*What to do*: Scan the records for "should". Show the matching lines.

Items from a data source

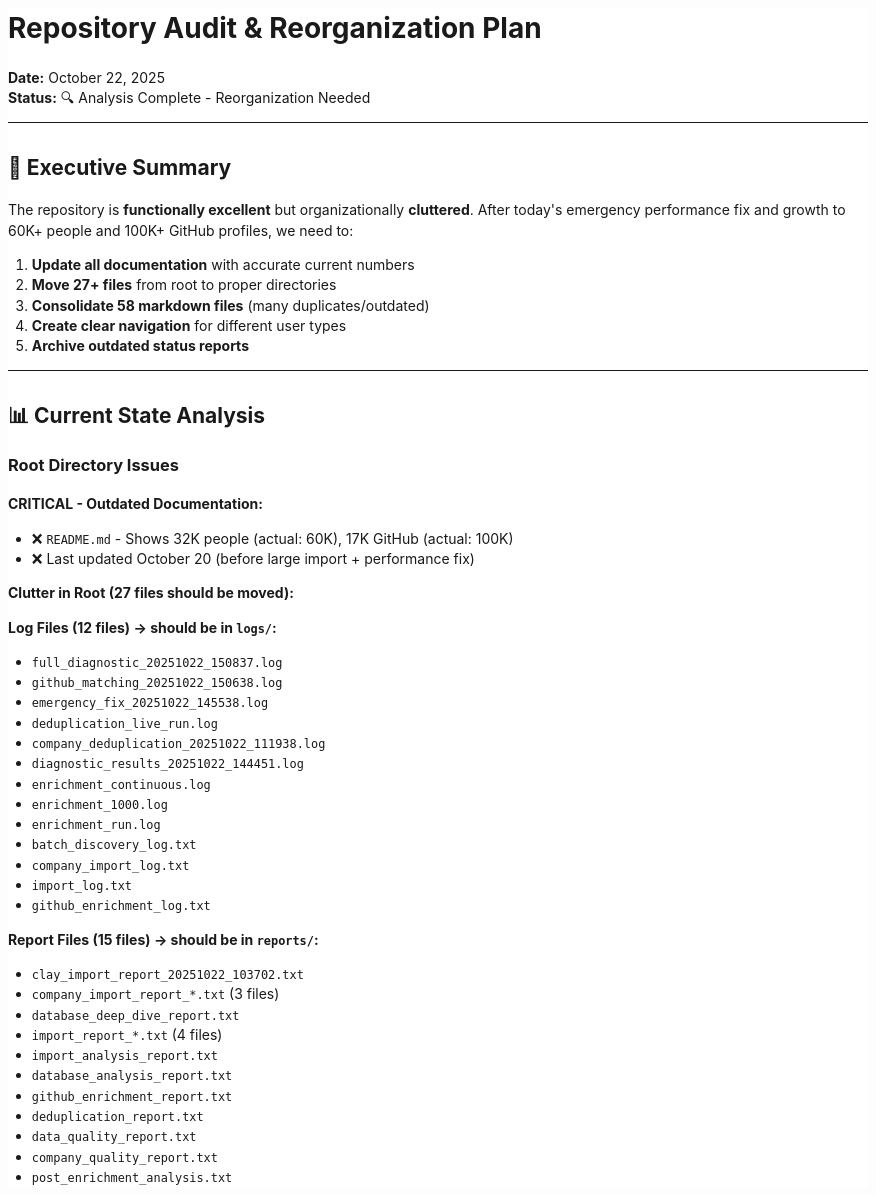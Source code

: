 # Repository Audit & Reorganization Plan
**Date:** October 22, 2025  
**Status:** 🔍 Analysis Complete - Reorganization Needed

---

## 🎯 Executive Summary

The repository is **functionally excellent** but organizationally **cluttered**. After today's emergency performance fix and growth to 60K+ people and 100K+ GitHub profiles, we need to:

1. **Update all documentation** with accurate current numbers
2. **Move 27+ files** from root to proper directories
3. **Consolidate 58 markdown files** (many duplicates/outdated)
4. **Create clear navigation** for different user types
5. **Archive outdated status reports**

---

## 📊 Current State Analysis

### Root Directory Issues

**CRITICAL - Outdated Documentation:**
- ❌ `README.md` - Shows 32K people (actual: 60K), 17K GitHub (actual: 100K)
- ❌ Last updated October 20 (before large import + performance fix)

**Clutter in Root (27 files should be moved):**

**Log Files (12 files) → should be in `logs/`:**
- `full_diagnostic_20251022_150837.log`
- `github_matching_20251022_150638.log`
- `emergency_fix_20251022_145538.log`
- `deduplication_live_run.log`
- `company_deduplication_20251022_111938.log`
- `diagnostic_results_20251022_144451.log`
- `enrichment_continuous.log`
- `enrichment_1000.log`
- `enrichment_run.log`
- `batch_discovery_log.txt`
- `company_import_log.txt`
- `import_log.txt`
- `github_enrichment_log.txt`

**Report Files (15 files) → should be in `reports/`:**
- `clay_import_report_20251022_103702.txt`
- `company_import_report_*.txt` (3 files)
- `database_deep_dive_report.txt`
- `import_report_*.txt` (4 files)
- `import_analysis_report.txt`
- `database_analysis_report.txt`
- `github_enrichment_report.txt`
- `deduplication_report.txt`
- `data_quality_report.txt`
- `company_quality_report.txt`
- `post_enrichment_analysis.txt`
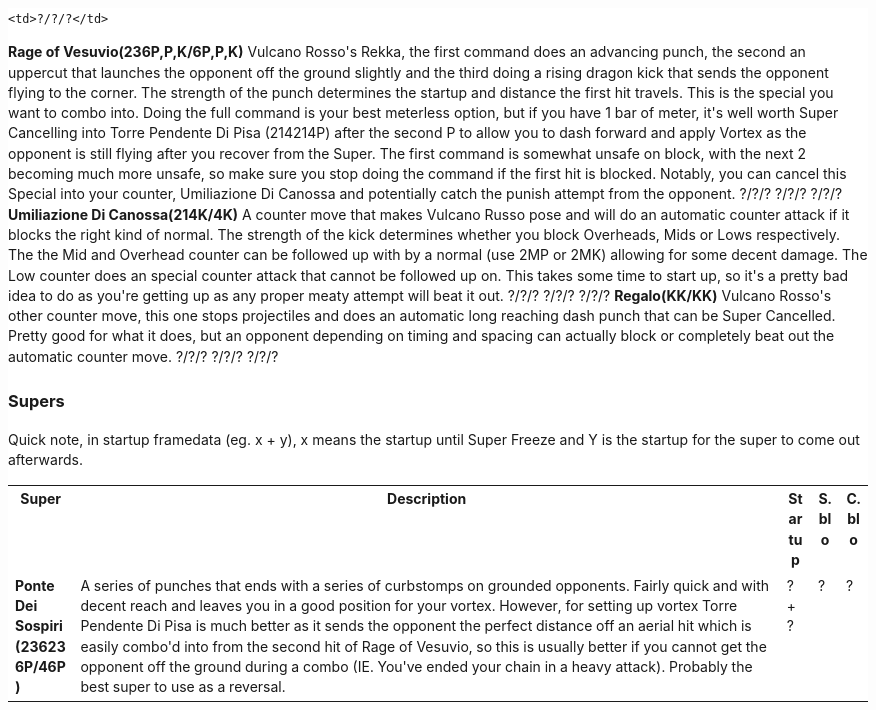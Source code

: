     <td>?/?/?</td>
</tr>
<tr>
    <td><b>Rage of Vesuvio(236P,P,K/6P,P,K)</b></td>
    <td>Vulcano Rosso's Rekka, the first command does an advancing punch, the second an uppercut that launches the opponent off the ground slightly and the third doing a rising dragon kick that sends the opponent flying to the corner. The strength of the punch determines the startup and distance the first hit travels. This is the special you want to combo into. Doing the full command is your best meterless option, but if you have 1 bar of meter, it's well worth Super Cancelling into Torre Pendente Di Pisa (214214P) after the second P to allow you to dash forward and apply Vortex as the opponent is still flying after you recover from the Super. The first command is somewhat unsafe on block, with the next 2 becoming much more unsafe, so make sure you stop doing the command if the first hit is blocked. Notably, you can cancel this Special into your counter, Umiliazione Di Canossa and potentially catch the punish attempt from the opponent.</td>
    <td>?/?/?</td>
    <td>?/?/?</td>
    <td>?/?/?</td>
</tr>
<tr>
    <td><b>Umiliazione Di Canossa(214K/4K)</b></td>
    <td>A counter move that makes Vulcano Russo pose and will do an automatic counter attack if it blocks the right kind of normal. The strength of the kick determines whether you block Overheads, Mids or Lows respectively. The the Mid and Overhead counter can be followed up with by a normal (use 2MP or 2MK) allowing for some decent damage. The Low counter does an special counter attack that cannot be followed up on. This takes some time to start up, so it's a pretty bad idea to do as you're getting up as any proper meaty attempt will beat it out.</td>
    <td>?/?/?</td>
    <td>?/?/?</td>
    <td>?/?/?</td>
</tr>
<tr>
    <td><b>Regalo(KK/KK)</b></td>
    <td>Vulcano Rosso's other counter move, this one stops projectiles and does an automatic long reaching dash punch that can be Super Cancelled. Pretty good for what it does, but an opponent depending on timing and spacing can actually block or completely beat out the automatic counter move.</td>
    <td>?/?/?</td>
    <td>?/?/?</td>
    <td>?/?/?</td>
</tr>
</table>

### Supers
Quick note, in startup framedata (eg. x + y), x means the startup until Super Freeze and Y is the startup for the super to come out afterwards.
<table>
<tr>
    <th>Super</th>
    <th>Description</th>
    <th>Startup</th>
    <th>S.blo</th>
    <th>C.blo</th>
</tr>
<tr>
    <td><b>Ponte Dei Sospiri (236236P/46P)</b></td>
    <td>A series of punches that ends with a series of curbstomps on grounded opponents. Fairly quick and with decent reach and leaves you in a good position for your vortex. However, for setting up vortex Torre Pendente Di Pisa is much better as it sends the opponent the perfect distance off an aerial hit which is easily combo'd into from the second hit of Rage of Vesuvio, so this is usually better if you cannot get the opponent off the ground during a combo (IE. You've ended your chain in a heavy attack). Probably the best super to use as a reversal.</td>
    <td>? + ?</td>
    <td>?</td>
    <td>?</td>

*Problem solution*:
**Clutter in Root (27 files should be moved):**
**Log Files (12 files) → should be in `logs/`:**
**Report Files (15 files) → should be in `reports/`:**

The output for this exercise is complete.